PROBLEM STATEMENT -> Please retype the data below in full.

__________________________________________________

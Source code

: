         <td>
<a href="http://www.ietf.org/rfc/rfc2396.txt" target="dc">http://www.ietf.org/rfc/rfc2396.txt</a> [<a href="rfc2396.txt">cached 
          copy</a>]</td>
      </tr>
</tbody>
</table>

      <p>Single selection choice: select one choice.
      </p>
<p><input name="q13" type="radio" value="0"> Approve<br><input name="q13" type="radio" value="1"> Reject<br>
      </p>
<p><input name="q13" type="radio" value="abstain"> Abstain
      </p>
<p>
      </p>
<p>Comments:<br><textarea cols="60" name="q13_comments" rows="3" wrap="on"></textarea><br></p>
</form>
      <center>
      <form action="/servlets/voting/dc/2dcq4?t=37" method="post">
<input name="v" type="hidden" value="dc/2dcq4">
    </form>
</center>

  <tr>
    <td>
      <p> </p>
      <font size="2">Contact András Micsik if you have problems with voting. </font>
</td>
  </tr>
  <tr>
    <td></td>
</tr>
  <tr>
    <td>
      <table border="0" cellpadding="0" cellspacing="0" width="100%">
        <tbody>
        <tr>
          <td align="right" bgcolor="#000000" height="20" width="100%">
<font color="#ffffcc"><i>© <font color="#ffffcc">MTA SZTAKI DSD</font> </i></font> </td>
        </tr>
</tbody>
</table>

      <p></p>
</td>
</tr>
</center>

__________________________________________________

YOUR RESPONSE ->
Source code

:         <td>
<a href="http://www.ietf.org/rfc/rfc2396.txt" target="dc">http://www.ietf.org/rfc/rfc2396.txt</a> [<a href="rfc2396.txt">cached 
          copy</a>]</td>
      </tr>
</tbody>
</table>

      <p>Single selection choice: select one choice.
      </p>
<p><input name="q13" type="radio" value="0"> Approve<br><input name="q13" type="radio" value="1"> Reject<br>
      </p>
<p><input name="q13" type="radio" value="abstain"> Abstain
      </p>
<p>
      </p>
<p>Comments:<br><textarea cols="60" name="q13_comments" rows="3" wrap="on"></textarea><br></p>
</form>
      <center>
      <form action="/servlets/voting/dc/2dcq4?t=37" method="post">
<input name="v" type="hidden" value="dc/2dcq4">
    </form>
</center>

  <tr>
    <td>
      <p> </p>
      <font size="2">Contact András Micsik if you have problems with voting. </font>
</td>
  </tr>
  <tr>
    <td></td>
</tr>
  <tr>
    <td>
      <table border="0" cellpadding="0" cellspacing="0" width="100%">
        <tbody>
        <tr>
          <td align="right" bgcolor="#000000" height="20" width="100%">
<font color="#ffffcc"><i>© <font color="#ffffcc">MTA SZTAKI DSD</font> </i></font> </td>
        </tr>
</tbody>
</table>

      <p></p>
</td>
</tr>
</center>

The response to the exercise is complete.